What do third parties--I refer to those in London, not to those in the House--think of the position? The London chamber of commerce and industry said that the Government have a "can't do mentality". That is very new Labour. It says that 70 per cent. of businesses would oppose road user charges and workplace parking levies if revenues were not fully invested in improving public transport.

London First, to which the hon. Member for Carshalton and Wallington (Mr. Brake) referred, had a powerful influence on the previous election result in London through its canvassing on the London underground during the campaign, so it is no particular friend of the official Opposition. It has identified 20 transport actions that need to be taken before the setting up of the Greater London authority and 10 new powers that must be given to the authority. When the Minister for Transport in London winds up the debate, it will be interesting to hear how many of those proposals the Government are prepared to accept.

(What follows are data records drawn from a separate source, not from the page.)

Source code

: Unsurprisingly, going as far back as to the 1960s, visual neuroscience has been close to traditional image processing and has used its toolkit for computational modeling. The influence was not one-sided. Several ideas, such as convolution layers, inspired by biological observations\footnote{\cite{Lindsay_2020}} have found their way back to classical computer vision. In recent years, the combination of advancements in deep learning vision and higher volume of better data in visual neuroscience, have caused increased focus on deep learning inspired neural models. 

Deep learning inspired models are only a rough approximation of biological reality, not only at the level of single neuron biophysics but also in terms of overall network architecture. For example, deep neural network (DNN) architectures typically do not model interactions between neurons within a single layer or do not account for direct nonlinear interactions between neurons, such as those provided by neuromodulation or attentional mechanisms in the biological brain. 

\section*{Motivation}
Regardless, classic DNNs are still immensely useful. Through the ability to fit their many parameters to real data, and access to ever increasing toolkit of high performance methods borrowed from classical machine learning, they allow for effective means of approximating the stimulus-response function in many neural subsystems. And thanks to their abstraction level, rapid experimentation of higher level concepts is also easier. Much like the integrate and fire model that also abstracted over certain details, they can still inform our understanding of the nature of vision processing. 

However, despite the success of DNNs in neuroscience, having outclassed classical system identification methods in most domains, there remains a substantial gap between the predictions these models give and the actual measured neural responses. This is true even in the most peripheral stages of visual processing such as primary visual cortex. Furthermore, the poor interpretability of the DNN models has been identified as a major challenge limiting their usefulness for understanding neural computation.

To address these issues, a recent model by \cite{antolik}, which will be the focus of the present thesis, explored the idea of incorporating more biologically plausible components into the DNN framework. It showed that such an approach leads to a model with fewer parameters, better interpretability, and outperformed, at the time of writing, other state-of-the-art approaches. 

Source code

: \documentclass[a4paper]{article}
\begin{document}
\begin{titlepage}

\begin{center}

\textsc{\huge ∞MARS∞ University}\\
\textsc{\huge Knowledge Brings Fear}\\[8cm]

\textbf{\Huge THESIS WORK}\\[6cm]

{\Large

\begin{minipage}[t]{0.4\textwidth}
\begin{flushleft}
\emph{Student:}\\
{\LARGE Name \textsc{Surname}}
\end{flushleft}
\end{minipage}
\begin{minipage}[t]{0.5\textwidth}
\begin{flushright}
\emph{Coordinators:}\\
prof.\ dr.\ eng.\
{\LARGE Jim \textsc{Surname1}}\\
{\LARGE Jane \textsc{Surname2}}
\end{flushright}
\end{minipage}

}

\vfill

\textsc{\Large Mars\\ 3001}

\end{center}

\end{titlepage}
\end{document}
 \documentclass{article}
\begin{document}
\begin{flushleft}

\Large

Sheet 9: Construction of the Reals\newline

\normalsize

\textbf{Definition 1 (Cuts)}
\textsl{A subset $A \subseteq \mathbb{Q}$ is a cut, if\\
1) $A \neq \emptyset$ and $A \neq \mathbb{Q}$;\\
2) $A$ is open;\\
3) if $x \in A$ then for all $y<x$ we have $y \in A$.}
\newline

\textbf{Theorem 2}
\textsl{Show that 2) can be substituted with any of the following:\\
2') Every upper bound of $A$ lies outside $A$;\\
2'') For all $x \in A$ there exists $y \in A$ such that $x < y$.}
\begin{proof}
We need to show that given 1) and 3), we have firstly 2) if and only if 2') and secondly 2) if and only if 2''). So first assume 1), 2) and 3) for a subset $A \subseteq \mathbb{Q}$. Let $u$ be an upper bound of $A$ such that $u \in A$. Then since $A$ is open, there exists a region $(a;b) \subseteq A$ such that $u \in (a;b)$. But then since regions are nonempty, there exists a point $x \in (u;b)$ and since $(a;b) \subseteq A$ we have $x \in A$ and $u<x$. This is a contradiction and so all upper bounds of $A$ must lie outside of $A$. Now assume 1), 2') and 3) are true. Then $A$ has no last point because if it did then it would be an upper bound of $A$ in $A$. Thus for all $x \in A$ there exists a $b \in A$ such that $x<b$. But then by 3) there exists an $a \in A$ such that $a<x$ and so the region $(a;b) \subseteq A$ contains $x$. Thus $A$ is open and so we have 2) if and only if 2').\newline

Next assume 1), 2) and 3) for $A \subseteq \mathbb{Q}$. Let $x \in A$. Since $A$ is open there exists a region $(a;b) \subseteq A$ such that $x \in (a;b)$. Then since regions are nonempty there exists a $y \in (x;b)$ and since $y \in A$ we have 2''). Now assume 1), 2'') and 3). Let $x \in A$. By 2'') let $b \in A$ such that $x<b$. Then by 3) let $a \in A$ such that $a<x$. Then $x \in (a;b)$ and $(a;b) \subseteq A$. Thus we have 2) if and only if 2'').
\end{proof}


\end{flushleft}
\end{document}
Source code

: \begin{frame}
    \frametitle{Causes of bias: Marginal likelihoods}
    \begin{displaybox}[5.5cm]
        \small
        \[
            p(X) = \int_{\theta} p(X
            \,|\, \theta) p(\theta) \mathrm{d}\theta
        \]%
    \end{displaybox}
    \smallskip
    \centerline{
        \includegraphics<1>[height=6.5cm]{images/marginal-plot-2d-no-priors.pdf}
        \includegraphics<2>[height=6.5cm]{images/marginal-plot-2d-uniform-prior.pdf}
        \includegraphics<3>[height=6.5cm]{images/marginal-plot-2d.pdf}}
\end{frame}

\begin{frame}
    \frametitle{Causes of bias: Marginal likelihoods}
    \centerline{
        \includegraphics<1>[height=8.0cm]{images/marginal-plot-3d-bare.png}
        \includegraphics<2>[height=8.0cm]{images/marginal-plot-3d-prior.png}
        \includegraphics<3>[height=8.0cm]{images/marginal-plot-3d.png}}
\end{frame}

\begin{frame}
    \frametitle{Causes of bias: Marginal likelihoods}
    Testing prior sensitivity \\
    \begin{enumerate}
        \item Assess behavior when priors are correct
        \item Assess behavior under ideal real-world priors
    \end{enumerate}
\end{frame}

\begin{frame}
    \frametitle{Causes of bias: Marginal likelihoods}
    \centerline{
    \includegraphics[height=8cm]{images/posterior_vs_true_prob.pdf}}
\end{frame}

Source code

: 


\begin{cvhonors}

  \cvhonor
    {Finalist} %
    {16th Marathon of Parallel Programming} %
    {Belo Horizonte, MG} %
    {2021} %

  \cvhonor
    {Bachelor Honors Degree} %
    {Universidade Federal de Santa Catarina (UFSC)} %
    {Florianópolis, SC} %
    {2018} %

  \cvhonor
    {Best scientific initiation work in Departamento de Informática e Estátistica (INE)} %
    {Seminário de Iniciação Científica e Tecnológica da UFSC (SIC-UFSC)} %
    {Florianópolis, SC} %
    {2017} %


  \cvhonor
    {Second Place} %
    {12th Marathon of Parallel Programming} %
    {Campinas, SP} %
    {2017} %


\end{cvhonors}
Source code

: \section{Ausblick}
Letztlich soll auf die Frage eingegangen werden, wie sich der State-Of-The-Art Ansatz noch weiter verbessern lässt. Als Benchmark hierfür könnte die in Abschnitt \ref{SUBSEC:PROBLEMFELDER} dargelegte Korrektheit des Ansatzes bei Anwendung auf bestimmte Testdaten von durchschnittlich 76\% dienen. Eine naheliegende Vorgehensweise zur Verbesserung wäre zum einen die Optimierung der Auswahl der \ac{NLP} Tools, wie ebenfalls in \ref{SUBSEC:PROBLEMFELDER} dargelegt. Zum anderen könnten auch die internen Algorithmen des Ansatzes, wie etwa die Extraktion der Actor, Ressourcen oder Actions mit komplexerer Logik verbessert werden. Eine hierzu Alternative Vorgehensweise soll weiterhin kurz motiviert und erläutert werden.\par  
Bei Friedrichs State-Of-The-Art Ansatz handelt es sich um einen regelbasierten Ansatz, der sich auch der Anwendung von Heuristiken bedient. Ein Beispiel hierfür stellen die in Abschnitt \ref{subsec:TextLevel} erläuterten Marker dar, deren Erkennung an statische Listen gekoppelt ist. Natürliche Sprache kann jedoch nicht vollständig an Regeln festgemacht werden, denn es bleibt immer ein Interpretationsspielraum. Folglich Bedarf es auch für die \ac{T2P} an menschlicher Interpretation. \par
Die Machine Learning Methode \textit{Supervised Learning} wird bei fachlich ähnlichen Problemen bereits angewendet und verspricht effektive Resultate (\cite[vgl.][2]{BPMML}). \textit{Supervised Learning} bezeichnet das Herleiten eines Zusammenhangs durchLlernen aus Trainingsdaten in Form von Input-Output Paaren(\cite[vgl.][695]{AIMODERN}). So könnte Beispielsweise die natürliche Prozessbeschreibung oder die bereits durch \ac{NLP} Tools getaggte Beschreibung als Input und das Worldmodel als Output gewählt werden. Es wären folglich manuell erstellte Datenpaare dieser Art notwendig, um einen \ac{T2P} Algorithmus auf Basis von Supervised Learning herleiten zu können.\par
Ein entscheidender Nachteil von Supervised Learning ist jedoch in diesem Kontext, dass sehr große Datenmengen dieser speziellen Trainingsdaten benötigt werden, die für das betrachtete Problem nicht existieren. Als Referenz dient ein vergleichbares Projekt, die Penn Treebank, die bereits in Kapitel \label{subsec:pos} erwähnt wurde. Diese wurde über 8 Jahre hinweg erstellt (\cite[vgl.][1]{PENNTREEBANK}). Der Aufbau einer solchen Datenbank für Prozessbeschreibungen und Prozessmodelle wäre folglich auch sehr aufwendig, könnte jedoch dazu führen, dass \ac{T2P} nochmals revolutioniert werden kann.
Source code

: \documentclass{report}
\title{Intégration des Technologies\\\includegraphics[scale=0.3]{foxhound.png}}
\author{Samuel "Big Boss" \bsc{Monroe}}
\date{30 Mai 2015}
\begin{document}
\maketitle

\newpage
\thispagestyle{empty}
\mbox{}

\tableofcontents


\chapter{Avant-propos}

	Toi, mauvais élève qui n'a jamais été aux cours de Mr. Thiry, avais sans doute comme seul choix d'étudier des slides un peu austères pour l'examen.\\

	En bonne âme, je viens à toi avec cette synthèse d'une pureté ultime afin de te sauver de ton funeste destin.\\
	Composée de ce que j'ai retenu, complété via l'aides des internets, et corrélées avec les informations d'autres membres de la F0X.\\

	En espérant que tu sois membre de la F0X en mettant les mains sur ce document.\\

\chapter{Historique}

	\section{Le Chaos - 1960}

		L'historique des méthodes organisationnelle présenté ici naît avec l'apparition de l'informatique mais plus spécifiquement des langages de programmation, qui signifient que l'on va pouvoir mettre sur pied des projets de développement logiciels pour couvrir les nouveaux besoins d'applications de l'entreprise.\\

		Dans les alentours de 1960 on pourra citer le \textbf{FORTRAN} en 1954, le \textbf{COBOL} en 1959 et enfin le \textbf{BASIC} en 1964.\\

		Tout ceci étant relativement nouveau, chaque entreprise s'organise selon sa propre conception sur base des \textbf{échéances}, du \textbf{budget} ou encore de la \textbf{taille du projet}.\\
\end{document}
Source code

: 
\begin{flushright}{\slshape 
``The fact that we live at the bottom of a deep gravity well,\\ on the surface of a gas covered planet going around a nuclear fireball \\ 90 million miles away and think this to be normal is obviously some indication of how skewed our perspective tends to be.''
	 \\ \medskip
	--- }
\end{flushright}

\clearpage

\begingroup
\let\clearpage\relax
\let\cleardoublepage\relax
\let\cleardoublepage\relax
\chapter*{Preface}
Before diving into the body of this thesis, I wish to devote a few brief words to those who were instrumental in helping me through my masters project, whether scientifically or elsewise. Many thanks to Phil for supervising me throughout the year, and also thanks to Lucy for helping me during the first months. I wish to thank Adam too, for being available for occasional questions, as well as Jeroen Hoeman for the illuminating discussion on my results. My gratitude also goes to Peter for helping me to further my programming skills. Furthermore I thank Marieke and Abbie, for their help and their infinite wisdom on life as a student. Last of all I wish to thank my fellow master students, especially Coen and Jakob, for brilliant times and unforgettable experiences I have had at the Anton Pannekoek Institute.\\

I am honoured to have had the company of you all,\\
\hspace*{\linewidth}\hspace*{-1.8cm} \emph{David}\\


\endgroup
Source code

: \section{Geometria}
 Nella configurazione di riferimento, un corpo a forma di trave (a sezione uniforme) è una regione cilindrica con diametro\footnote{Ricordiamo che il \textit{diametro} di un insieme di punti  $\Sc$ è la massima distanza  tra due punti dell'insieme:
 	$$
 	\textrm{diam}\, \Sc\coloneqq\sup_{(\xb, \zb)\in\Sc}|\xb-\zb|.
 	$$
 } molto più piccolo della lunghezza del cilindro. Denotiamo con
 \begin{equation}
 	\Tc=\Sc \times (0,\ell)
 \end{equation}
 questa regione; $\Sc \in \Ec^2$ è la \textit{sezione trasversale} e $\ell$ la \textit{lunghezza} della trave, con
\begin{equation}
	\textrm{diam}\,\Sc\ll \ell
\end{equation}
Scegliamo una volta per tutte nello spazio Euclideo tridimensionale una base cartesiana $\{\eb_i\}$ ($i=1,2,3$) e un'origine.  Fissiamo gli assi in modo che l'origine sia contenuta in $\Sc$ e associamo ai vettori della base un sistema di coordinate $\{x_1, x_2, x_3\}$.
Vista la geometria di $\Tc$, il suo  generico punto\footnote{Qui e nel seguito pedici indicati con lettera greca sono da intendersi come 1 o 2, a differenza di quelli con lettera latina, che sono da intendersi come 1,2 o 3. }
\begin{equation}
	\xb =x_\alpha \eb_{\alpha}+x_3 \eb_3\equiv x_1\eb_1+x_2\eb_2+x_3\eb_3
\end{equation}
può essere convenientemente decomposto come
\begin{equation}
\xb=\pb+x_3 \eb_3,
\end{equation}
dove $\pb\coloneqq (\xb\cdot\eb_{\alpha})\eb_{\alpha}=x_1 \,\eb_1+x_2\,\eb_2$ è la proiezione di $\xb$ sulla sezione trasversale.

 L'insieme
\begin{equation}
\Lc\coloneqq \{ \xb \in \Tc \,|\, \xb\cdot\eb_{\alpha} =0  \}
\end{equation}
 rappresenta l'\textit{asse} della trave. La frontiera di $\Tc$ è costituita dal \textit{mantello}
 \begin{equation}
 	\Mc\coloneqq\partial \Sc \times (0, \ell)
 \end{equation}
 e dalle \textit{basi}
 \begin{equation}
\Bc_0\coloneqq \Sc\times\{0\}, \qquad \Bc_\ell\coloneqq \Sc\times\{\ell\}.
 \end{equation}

London First also reported that 51 per cent. of respondents in its business survey said that the underground was the most important transport issue for the Greater London authority, against 38 per cent. who said that road congestion was most important.

What about the Government's response, as demonstrated this evening? The reference to the £1.2 billion deficit on infrastructure, which I acknowledge--the figure is agreed throughout the Chamber--gave no credit to the fact that it is much less than half the deficit that the previous Government inherited from the Greater London council. The Minister of Transport claims that the Government have made a start, but he should also acknowledge the progress made by the previous Government, which has been recognised in my constructive conversations with London Transport management.

I am delighted to see the Minister return to the Chamber. I apologise for having referred to him in his absence. He did not refer to the fact that London underground fares are heading in the opposite direction to privatised rail fares. He made no reference to the article by Simon Jenkins, which my hon. Friend the Member for Croydon, South (Mr. Ottaway) quoted, or the astronomical charges that the Treasury is thought to be insisting that bidders should pay for access to the network. We were not told how far the absence of a survey for the infrastructure of the underground may be adding to the risks with which bidders are having to cope. The Opposition and those bidders have no idea what uncompetitive work practices the RMT may insist on.

Campbells may be coming--I treat the Minister with good will--but the terrain over which they are advancing remains unpromising. Londoners using the system need, above all, long-term stable policies. It is the task of the official Opposition to continue to man the ramparts of Lucknow. If that means a fourth debate, a fifth debate and a sixth debate, so be it. We shall know that relief is on the way when at last we have a debate in Government time.